→ **Exercise**
Using the records below, write out again exactly the lines that begin at the line containing "### Components for Package delivering" and end at the line containing "For example, the", and no other lines.

Segment Start: Provided material

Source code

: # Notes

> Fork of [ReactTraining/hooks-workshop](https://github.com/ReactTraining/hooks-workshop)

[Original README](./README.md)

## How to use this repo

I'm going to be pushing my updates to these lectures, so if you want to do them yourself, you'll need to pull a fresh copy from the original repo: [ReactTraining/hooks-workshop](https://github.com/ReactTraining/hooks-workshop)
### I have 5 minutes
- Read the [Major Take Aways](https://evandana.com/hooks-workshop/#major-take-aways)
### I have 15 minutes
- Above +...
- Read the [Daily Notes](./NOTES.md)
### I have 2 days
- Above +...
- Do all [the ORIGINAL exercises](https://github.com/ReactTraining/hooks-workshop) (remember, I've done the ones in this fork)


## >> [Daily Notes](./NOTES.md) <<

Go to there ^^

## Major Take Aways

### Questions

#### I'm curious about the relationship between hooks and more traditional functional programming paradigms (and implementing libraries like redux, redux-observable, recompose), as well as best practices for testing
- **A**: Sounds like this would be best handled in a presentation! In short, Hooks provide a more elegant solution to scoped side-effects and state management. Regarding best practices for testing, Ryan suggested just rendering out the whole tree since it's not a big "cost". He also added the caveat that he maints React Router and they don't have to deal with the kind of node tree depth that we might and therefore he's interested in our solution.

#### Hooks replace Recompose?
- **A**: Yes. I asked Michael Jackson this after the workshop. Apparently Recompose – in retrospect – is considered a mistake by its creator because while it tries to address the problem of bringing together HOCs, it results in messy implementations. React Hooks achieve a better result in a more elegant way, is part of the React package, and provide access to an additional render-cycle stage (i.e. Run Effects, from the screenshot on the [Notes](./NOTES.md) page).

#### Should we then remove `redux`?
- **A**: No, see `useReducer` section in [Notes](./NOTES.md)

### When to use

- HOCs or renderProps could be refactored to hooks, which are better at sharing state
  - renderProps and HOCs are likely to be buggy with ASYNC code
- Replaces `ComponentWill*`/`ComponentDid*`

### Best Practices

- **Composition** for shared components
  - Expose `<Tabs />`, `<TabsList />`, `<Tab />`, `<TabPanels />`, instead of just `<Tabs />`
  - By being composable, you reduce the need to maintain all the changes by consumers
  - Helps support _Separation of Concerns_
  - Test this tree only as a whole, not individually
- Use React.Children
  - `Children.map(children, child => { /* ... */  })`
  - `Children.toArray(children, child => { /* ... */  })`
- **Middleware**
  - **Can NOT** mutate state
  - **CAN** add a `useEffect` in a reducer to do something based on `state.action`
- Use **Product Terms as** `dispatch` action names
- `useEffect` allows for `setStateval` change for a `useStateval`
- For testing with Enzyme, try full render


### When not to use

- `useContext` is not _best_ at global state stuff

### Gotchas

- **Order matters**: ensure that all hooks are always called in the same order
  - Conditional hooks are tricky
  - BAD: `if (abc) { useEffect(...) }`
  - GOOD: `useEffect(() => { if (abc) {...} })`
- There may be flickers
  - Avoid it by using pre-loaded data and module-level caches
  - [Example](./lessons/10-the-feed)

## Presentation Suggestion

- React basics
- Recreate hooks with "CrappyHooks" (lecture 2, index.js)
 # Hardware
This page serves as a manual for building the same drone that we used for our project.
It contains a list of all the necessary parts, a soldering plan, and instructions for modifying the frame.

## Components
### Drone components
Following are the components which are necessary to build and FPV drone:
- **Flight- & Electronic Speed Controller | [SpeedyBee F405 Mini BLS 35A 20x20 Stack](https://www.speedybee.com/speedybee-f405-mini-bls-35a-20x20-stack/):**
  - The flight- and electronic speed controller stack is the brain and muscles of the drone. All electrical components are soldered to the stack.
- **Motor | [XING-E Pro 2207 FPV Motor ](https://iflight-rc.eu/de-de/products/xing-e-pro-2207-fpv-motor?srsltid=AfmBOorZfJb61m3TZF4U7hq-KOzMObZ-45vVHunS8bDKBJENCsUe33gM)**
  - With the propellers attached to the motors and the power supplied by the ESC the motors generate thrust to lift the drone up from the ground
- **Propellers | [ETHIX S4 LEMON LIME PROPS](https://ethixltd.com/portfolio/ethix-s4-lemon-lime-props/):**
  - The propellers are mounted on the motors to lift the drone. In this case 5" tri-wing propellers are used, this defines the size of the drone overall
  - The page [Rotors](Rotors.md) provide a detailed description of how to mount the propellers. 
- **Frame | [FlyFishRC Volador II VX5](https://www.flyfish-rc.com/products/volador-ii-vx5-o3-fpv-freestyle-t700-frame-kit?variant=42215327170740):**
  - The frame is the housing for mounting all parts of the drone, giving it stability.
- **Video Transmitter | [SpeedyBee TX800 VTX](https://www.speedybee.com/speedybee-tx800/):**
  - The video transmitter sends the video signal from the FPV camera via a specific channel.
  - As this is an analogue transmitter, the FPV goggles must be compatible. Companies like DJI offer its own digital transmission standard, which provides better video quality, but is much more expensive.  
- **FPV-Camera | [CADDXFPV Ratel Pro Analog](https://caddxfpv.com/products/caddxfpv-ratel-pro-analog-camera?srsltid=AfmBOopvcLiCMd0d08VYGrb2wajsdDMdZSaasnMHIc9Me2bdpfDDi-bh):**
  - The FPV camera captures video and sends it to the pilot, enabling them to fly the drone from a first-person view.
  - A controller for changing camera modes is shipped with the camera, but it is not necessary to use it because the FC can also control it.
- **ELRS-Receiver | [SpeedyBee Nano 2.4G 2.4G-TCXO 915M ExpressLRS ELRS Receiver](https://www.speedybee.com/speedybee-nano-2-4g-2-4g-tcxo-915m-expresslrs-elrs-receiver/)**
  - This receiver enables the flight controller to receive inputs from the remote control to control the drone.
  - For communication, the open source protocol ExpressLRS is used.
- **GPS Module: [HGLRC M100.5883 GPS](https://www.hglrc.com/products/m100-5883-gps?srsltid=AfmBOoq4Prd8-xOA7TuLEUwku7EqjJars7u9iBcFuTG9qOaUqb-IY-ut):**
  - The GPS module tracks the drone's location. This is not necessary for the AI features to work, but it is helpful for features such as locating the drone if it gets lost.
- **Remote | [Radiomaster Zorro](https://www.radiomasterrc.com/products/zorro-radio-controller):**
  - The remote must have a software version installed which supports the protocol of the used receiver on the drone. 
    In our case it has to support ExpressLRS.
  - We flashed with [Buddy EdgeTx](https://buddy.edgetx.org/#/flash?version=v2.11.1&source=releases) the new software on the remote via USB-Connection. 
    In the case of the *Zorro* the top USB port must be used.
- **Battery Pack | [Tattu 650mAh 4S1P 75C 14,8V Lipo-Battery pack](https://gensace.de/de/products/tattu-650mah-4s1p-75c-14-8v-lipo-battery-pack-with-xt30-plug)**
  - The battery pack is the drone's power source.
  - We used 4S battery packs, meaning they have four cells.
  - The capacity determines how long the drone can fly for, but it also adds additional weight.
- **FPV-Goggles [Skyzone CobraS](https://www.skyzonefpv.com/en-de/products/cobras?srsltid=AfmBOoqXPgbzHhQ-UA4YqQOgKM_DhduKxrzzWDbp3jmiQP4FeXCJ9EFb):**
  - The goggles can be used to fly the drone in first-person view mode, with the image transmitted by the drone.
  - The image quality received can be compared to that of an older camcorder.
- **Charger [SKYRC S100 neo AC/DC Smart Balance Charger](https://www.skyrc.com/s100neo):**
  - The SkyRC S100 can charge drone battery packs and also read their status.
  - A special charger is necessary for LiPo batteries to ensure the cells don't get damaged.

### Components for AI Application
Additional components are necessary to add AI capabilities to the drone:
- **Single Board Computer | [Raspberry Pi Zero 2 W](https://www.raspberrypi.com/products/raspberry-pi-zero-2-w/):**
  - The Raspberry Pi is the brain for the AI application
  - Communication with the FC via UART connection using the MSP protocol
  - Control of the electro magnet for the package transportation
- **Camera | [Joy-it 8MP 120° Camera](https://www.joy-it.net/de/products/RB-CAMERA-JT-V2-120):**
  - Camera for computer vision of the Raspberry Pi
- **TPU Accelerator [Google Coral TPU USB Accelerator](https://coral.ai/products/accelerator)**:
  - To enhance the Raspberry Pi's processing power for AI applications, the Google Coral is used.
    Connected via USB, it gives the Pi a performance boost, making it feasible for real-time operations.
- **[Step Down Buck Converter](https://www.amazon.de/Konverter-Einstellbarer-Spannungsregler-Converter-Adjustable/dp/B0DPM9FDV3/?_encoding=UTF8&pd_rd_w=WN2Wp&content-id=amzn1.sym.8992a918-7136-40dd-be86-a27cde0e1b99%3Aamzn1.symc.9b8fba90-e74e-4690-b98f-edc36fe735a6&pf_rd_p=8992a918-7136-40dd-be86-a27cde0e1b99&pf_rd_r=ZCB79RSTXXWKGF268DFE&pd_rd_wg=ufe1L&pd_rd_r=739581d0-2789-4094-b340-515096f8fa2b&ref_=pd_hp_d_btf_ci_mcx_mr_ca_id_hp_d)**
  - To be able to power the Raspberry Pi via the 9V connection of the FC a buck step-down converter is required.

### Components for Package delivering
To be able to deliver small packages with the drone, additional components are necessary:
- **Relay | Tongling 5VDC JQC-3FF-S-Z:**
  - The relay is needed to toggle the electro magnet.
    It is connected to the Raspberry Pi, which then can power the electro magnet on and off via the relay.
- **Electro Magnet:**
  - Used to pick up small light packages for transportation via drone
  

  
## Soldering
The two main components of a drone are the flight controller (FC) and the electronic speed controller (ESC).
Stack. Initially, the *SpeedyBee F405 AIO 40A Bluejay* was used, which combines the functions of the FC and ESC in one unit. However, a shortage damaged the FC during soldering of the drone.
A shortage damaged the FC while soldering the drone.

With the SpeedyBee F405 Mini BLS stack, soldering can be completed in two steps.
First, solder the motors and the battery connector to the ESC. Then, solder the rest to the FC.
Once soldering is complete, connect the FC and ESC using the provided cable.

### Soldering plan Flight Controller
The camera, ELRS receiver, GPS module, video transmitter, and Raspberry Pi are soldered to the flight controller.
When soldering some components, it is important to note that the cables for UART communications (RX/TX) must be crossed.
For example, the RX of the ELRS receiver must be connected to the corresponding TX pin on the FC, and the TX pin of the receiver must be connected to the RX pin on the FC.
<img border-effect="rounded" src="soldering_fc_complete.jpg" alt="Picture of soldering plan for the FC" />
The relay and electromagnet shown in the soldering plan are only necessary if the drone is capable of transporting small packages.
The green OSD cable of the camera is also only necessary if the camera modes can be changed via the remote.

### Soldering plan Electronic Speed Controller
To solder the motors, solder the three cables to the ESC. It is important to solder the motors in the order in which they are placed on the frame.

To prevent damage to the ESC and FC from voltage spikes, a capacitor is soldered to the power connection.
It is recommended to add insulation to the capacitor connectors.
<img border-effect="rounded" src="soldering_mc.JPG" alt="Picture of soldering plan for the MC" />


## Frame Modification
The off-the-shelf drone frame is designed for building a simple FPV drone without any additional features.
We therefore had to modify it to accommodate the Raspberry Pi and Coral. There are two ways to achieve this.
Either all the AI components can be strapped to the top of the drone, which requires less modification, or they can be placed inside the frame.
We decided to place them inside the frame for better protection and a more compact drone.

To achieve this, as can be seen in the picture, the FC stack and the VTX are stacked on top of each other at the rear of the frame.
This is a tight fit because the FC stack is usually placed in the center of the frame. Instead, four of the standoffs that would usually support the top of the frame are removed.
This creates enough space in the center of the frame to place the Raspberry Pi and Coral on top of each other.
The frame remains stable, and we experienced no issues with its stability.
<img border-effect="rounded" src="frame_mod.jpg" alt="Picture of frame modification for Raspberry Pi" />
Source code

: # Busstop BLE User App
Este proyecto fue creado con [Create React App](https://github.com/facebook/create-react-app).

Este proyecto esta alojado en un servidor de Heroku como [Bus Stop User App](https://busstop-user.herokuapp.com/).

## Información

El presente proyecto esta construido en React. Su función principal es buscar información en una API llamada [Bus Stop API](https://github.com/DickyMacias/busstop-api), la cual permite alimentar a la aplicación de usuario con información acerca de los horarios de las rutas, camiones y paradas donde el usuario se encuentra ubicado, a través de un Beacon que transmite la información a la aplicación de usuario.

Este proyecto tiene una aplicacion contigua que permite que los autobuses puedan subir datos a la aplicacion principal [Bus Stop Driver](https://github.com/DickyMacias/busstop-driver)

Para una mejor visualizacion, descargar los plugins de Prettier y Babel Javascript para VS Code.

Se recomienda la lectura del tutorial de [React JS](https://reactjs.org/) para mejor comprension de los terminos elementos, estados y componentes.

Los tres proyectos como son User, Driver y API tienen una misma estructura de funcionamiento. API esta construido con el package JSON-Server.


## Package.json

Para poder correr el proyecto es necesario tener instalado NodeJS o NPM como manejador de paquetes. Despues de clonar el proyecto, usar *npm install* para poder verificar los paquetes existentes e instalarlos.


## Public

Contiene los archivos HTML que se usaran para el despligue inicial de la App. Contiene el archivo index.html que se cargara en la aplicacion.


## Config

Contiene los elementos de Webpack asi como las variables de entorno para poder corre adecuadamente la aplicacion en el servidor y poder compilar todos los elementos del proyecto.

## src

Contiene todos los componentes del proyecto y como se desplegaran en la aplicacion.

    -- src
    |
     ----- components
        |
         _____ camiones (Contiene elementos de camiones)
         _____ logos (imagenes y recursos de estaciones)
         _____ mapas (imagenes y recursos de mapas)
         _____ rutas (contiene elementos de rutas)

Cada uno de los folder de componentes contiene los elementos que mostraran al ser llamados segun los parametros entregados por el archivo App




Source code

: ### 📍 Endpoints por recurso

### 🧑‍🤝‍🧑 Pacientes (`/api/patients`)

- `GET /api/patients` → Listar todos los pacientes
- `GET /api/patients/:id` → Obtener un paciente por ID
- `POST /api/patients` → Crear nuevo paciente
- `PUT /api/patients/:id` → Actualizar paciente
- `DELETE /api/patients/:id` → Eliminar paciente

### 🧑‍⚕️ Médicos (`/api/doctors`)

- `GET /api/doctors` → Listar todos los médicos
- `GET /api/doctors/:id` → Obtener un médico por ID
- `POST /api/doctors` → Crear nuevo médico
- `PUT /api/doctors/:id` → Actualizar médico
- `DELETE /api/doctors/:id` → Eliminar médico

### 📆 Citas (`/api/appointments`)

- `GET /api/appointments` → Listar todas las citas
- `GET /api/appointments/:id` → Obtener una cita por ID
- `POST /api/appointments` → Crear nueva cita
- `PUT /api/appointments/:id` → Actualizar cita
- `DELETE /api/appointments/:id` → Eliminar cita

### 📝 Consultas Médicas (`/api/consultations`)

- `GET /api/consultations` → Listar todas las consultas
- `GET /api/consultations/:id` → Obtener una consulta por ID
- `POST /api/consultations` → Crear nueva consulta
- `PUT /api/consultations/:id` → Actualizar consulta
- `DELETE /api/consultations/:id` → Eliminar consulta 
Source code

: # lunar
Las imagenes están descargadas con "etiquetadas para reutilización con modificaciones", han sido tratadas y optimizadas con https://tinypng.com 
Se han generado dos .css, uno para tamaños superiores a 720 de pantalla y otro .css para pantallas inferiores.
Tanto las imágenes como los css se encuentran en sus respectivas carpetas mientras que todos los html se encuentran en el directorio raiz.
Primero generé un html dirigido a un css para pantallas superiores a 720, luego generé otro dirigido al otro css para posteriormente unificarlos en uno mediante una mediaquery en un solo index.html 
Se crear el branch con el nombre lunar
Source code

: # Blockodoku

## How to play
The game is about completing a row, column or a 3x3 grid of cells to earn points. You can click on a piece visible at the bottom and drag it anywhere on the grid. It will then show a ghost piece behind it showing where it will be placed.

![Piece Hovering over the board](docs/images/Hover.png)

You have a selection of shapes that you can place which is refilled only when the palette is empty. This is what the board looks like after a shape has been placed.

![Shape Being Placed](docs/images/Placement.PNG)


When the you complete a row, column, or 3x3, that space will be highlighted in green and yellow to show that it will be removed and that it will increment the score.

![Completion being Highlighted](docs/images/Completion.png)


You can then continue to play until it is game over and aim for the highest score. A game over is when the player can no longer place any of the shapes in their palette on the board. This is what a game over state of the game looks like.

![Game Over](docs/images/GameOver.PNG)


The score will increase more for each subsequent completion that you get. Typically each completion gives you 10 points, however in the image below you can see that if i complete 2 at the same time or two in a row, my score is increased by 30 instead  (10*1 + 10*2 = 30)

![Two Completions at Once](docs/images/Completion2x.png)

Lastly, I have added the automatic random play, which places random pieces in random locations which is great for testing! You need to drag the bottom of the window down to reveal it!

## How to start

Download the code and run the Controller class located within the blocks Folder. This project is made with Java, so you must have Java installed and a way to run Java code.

Segment End: Provided material

→ **Exercise response**
### Components for Package delivering
To be able to deliver small packages with the drone, additional components are necessary:
- **Relay | Tongling 5VDC JQC-3FF-S-Z:**
  - The relay is needed to toggle the electro magnet.
    It is connected to the Raspberry Pi, which then can power the electro magnet on and off via the relay.
- **Electro Magnet:**
  - Used to pick up small light packages for transportation via drone
  

  
## Soldering
The two main components of a drone are the flight controller (FC) and the electronic speed controller (ESC).
Stack. Initially, the *SpeedyBee F405 AIO 40A Bluejay* was used, which combines the functions of the FC and ESC in one unit. However, a shortage damaged the FC during soldering of the drone.
A shortage damaged the FC while soldering the drone.

With the SpeedyBee F405 Mini BLS stack, soldering can be completed in two steps.
First, solder the motors and the battery connector to the ESC. Then, solder the rest to the FC.
Once soldering is complete, connect the FC and ESC using the provided cable.

### Soldering plan Flight Controller
The camera, ELRS receiver, GPS module, video transmitter, and Raspberry Pi are soldered to the flight controller.
When soldering some components, it is important to note that the cables for UART communications (RX/TX) must be crossed.
For example, the RX of the ELRS receiver must be connected to the corresponding TX pin on the FC, and the TX pin of the receiver must be connected to the RX pin on the FC.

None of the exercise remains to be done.